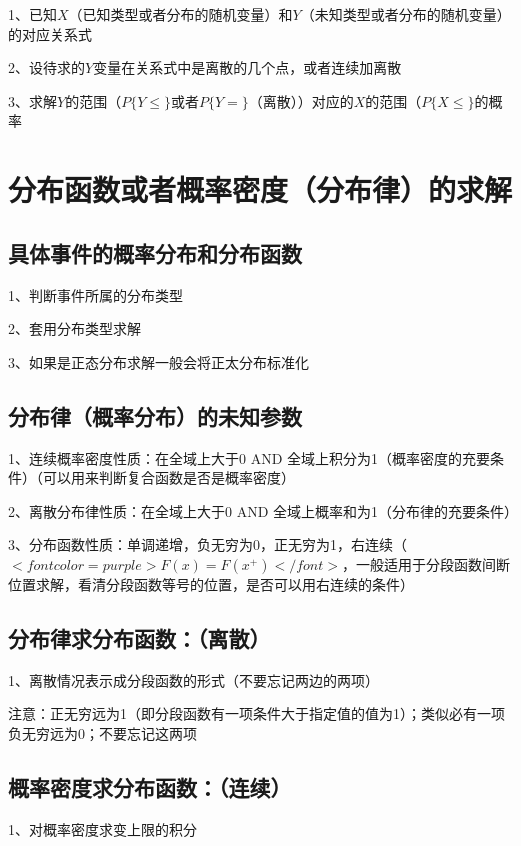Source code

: 1、已知$ X $（已知类型或者分布的随机变量）和$ Y $（未知类型或者分布的随机变量）的对应关系式

2、设待求的$ Y $变量在关系式中是离散的几个点，或者连续加离散

3、求解$ Y $的范围（$ P\{Y \leqslant  \} $或者$ P\{Y = \} $（离散））对应的$ X $的范围（$ P\{X\leqslant \} $的概率

\section{分布函数或者概率密度（分布律）的求解}



\subsection{具体事件的概率分布和分布函数}

1、判断事件所属的分布类型

2、套用分布类型求解

3、如果是正态分布求解一般会将正太分布标准化



\subsection{分布律（概率分布）的未知参数}

1、连续概率密度性质：在全域上大于0 AND 全域上积分为1（概率密度的充要条件）（可以用来判断复合函数是否是概率密度）

2、离散分布律性质：在全域上大于0 AND 全域上概率和为1（分布律的充要条件）

3、分布函数性质：单调递增，负无穷为0，正无穷为1，右连续（$ <font color=purple>F(x)=F(x^+)</font> $，一般适用于分段函数间断位置求解，看清分段函数等号的位置，是否可以用右连续的条件）



\subsection{分布律求分布函数：（离散）}

1、离散情况表示成分段函数的形式（不要忘记两边的两项）

注意：正无穷远为1（即分段函数有一项条件大于指定值的值为1）；类似必有一项负无穷远为0；不要忘记这两项



\subsection{概率密度求分布函数：（连续）}

1、对概率密度求变上限的积分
⁂
Aim of the task.
Repeat exactly the lines of the material from the one with "2、离散分布律性质：在全域上大于0 AND 全域上概率和为1（分布律的充要条件）" through the end, both the first and the last included.

Expected output.
2、离散分布律性质：在全域上大于0 AND 全域上概率和为1（分布律的充要条件）

3、分布函数性质：单调递增，负无穷为0，正无穷为1，右连续（$ <font color=purple>F(x)=F(x^+)</font> $，一般适用于分段函数间断位置求解，看清分段函数等号的位置，是否可以用右连续的条件）



\subsection{分布律求分布函数：（离散）}

1、离散情况表示成分段函数的形式（不要忘记两边的两项）

注意：正无穷远为1（即分段函数有一项条件大于指定值的值为1）；类似必有一项负无穷远为0；不要忘记这两项



\subsection{概率密度求分布函数：（连续）}

1、对概率密度求变上限的积分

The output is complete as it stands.